February 7th, 2013
Whenever an average American goes to a foreign country such as those in Latin America, Europe, Eastern Asia and China, they marvel at the small toilet-like apparatus standing right next to the traditional toilet bowl seat.
Conversely, when foreign visitors come to the United States, they eagerly look for a bidet seat and not finding one, find themselves at a loss of words as to why they virtually do not exist in the United States.
A quick analysis of the toilet’s positive and negative features are first in order.
Toilet Paper and Water Consumption
While toilets did not make their public debut until 1890, they fast caught on in this country. Unfortunately, an insatiable consumption of paper and water ensued and continues to this day.

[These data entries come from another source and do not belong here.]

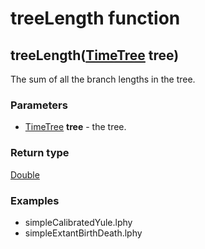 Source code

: treeLength function
===================
treeLength([TimeTree](../types/TimeTree.md) **tree**)
-----------------------------------------------------

The sum of all the branch lengths in the tree.

### Parameters

- [TimeTree](../types/TimeTree.md) **tree** - the tree.

### Return type

[Double](../types/Double.md)


### Examples

- simpleCalibratedYule.lphy
- simpleExtantBirthDeath.lphy




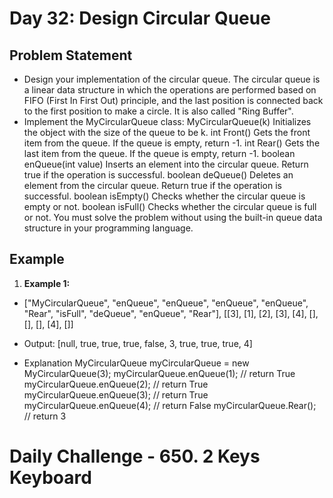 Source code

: # Day 32: Design Circular Queue

## Problem Statement
- Design your implementation of the circular queue. The circular queue is a linear data structure in which the operations are performed based on FIFO (First In First Out) principle, and the last position is connected back to the first position to make a circle. It is also called "Ring Buffer".
- Implement the MyCircularQueue class:
    MyCircularQueue(k) Initializes the object with the size of the queue to be k.
    int Front() Gets the front item from the queue. If the queue is empty, return -1.
    int Rear() Gets the last item from the queue. If the queue is empty, return -1.
    boolean enQueue(int value) Inserts an element into the circular queue. Return true if the operation is successful.
    boolean deQueue() Deletes an element from the circular queue. Return true if the operation is successful.
    boolean isEmpty() Checks whether the circular queue is empty or not.
    boolean isFull() Checks whether the circular queue is full or not.
    You must solve the problem without using the built-in queue data structure in your programming language. 

## Example

1. **Example 1:**
- ["MyCircularQueue", "enQueue", "enQueue", "enQueue", "enQueue", "Rear", "isFull", "deQueue", "enQueue", "Rear"],
    [[3], [1], [2], [3], [4], [], [], [], [4], []]
- Output: [null, true, true, true, false, 3, true, true, true, 4]

- Explanation
MyCircularQueue myCircularQueue = new MyCircularQueue(3);
myCircularQueue.enQueue(1); // return True
myCircularQueue.enQueue(2); // return True
myCircularQueue.enQueue(3); // return True
myCircularQueue.enQueue(4); // return False
myCircularQueue.Rear();     // return 3


# Daily Challenge - 650. 2 Keys Keyboard
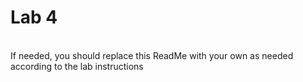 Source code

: # Lab 4
<br/>If needed, you should replace this ReadMe with your own as needed according to the lab instructions
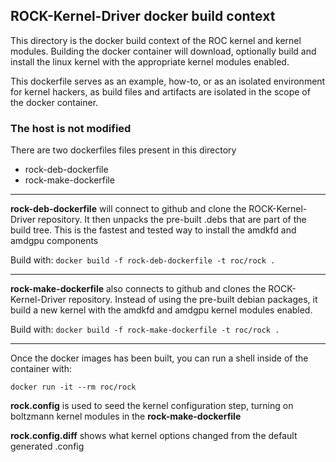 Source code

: ## ROCK-Kernel-Driver docker build context
This directory is the docker build context of the ROC kernel and kernel modules.  Building the docker container will download, optionally build and install the linux kernel with the appropriate kernel modules enabled.  

This dockerfile serves as an example, how-to, or as an isolated environment for kernel hackers, as build files and artifacts are isolated in the scope of the docker container.  

### The host is not modified
There are two dockerfiles files present in this directory
*  rock-deb-dockerfile
*  rock-make-dockerfile

---
**rock-deb-dockerfile** will connect to github and clone the ROCK-Kernel-Driver repository.  It then unpacks the pre-built .debs that are part of the build tree.  This is the fastest and tested way to install the amdkfd and amdgpu components

Build with: `docker build -f rock-deb-dockerfile -t roc/rock .`

---
**rock-make-dockerfile** also connects to github and clones the ROCK-Kernel-Driver repository.  Instead of using the pre-built debian packages, it build a new kernel with the amdkfd and amdgpu kernel modules enabled.  

Build with: `docker build -f rock-make-dockerfile -t roc/rock .`

---
Once the docker images has been built, you can run a shell inside of the container with:

`docker run -it --rm roc/rock`

**rock.config** is used to seed the kernel configuration step, turning on boltzmann kernel modules in the **rock-make-dockerfile**

**rock.config.diff** shows what kernel options changed from the default generated .config
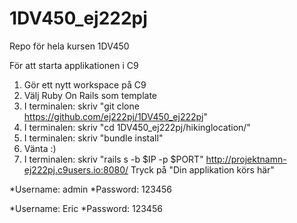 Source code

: # 1DV450_ej222pj
Repo för hela kursen 1DV450

För att starta applikationen i C9   
1. Gör ett nytt workspace på C9
2. Välj Ruby On Rails som template
3. I terminalen: skriv  "git clone https://github.com/ej222pj/1DV450_ej222pj"
4. I terminalen: skriv "cd 1DV450_ej222pj/hikinglocation/"
5. I terminalen: skriv "bundle install"
6. Vänta :)
7. I terminalen: skriv "rails s -b $IP -p $PORT"
http://projektnamn-ej222pj.c9users.io:8080/
Tryck på "Din applikation körs här"

*Username: admin
*Password: 123456

*Username: Eric
*Password: 123456
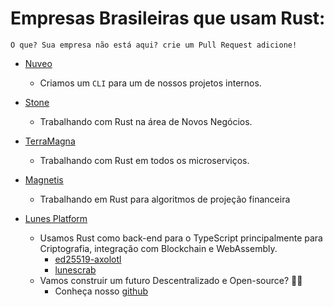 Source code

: # Empresas Brasileiras que usam Rust:

    O que? Sua empresa não está aqui? crie um Pull Request adicione!

* [Nuveo](https://www.nuveo.ai)
    * Criamos um `CLI` para um de nossos projetos internos.

* [Stone](https://www.stone.com.br)
    * Trabalhando com Rust na área de Novos Negócios.

* [TerraMagna](https://www.terramagna.com.br)
    * Trabalhando com Rust em todos os microserviços.

* [Magnetis](https://www.magnetis.com.br)
    * Trabalhando em Rust para algoritmos de projeção financeira

* [Lunes Platform](https://www.lunes.io)
    * Usamos Rust como back-end para o TypeScript principalmente para Criptografia, integração com Blockchain e WebAssembly.
        - [ed25519-axolotl](https://github.com/lunes-platform/ed25519-axolotl.git)
        - [lunescrab](https://github.com/lunes-platform/lunescrab)
    * Vamos construir um futuro Descentralizado e Open-source? 🚀💜
        - Conheça nosso [github](https://github.com/lunes-platform/) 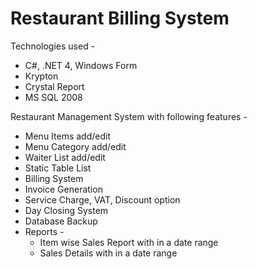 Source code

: Restaurant Billing System
=========================

Technologies used - 
* C#, .NET 4, Windows Form
* Krypton
* Crystal Report
* MS SQL 2008

Restaurant Management System with following features - 

* Menu Items add/edit
* Menu Category add/edit
* Waiter List add/edit
* Static Table List
* Billing System
* Invoice Generation
* Service Charge, VAT, Discount option
* Day Closing System
* Database Backup
* Reports -
  * Item wise Sales Report with in a date range
  * Sales Details with in a date range
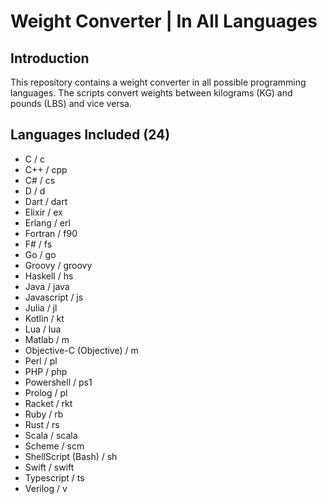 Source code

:# Weight Converter | In All Languages

## Introduction
This repository contains a weight converter in all possible programming languages. The scripts convert weights between kilograms (KG) and pounds (LBS) and vice versa.

## Languages Included (24)
- C / c
- C++ / cpp
- C# / cs
- D / d
- Dart / dart
- Elixir / ex
- Erlang / erl
- Fortran / f90
- F# / fs
- Go / go
- Groovy / groovy
- Haskell / hs
- Java / java
- Javascript / js
- Julia / jl
- Kotlin / kt
- Lua / lua
- Matlab / m
- Objective-C (Objective) / m
- Perl / pl
- PHP / php
- Powershell / ps1
- Prolog / pl
- Racket / rkt
- Ruby / rb
- Rust / rs
- Scala / scala
- Scheme / scm
- ShellScript (Bash) / sh
- Swift / swift
- Typescript / ts
- Verilog / v

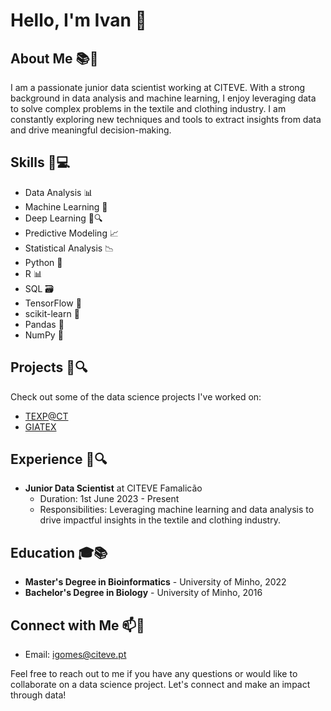 
# Hello, I'm Ivan 👋

## About Me 📚🔬

I am a passionate junior data scientist working at CITEVE. With a strong background in data analysis and machine learning, 
I enjoy leveraging data to solve complex problems in the textile and clothing industry. I am constantly exploring new techniques and tools to extract insights from data and drive meaningful decision-making.

## Skills 🚀💻

- Data Analysis 📊
- Machine Learning 🤖
- Deep Learning 🧠🔍
- Predictive Modeling 📈
- Statistical Analysis 📉
- Python 🐍
- R 📊
- SQL 🗃️
- TensorFlow 🧠
- scikit-learn 🧪
- Pandas 🐼
- NumPy 🧮

## Projects 📂🔍

Check out some of the data science projects I've worked on:

- [TEXP@CT](https://www.citeve.pt/artigo/texpact)
- [GIATEX](https://www.citeve.pt/artigo/giatex)


## Experience 💼🔍

- **Junior Data Scientist** at CITEVE Famalicão
  - Duration: 1st June 2023 - Present
  - Responsibilities: Leveraging machine learning and data analysis to drive impactful insights in the textile and clothing industry.

## Education 🎓📚

- **Master's Degree in Bioinformatics** - University of Minho, 2022
- **Bachelor's Degree in Biology** - University of Minho, 2016
<!---
## Certifications 📜🔖

- [Certification Name](link-to-certification): Description of certification.
- [Certification Name](link-to-certification): Description of certification.
--->

## Connect with Me 📫🤝

- Email: [igomes@citeve.pt](mailto:igomes@citeve.pt)


Feel free to reach out to me if you have any questions or would like to collaborate on a data science project. Let's connect and make an impact through data!

<!---
igomesciteve/igomesciteve is a ✨ special ✨ repository because its `README.md` (this file) appears on your GitHub profile.
You can click the Preview link to take a look at your changes.
--->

Moreover, now adding to the issue of energy conservation is a politically-charged debate going on even in the halls of Congress concerning this matter. It goes like this: “just how much water should a normal, family-sized toilet be allowed to flush away?
In general, the production process in the making of a single roll of sanitary paper easily consumes about 37 gallons of water. Furthermore, average Americans use an approximate amount of 57 sheets of sanitary paper a day. This, dear ones, translates into approximately 36.5 billion rolls annually.
Although the use of recycled toilet paper is now being vigorously promoted by green interests, for many people, supplies of such paper is unappealing due to its perceived harsh, scratching texture.
Then, there is the problematic issue of personal hygiene as toilet paper does not truly take away all residual body odor or bacteria. Generally, people resort to taking a daily shower or two in order to eliminate lingering odors throughout the day.
Essentially, a Bidet is a smaller-sized toilet that emits water spurts to the lower regions of the body. Bidets were never meant to replace the toilet; however, having a bidet right next to the toilet simply enhances the cleansing process in a more efficient and convenient manner. A bar of soap and a hand or washcloth are the instruments of choice for scrubbing and simply rinsing off. They can’t be beaten for a quick, easy refreshing during the day!
While any adverse environmental impact of using a bidet is minimal, to say the least, a bidet’s savings can be readily seen in considerable savings of paper during one year. True, this savings depends largely on the size of the family and bidet model; however, it is simply a matter of time until their use catches on with American consumers.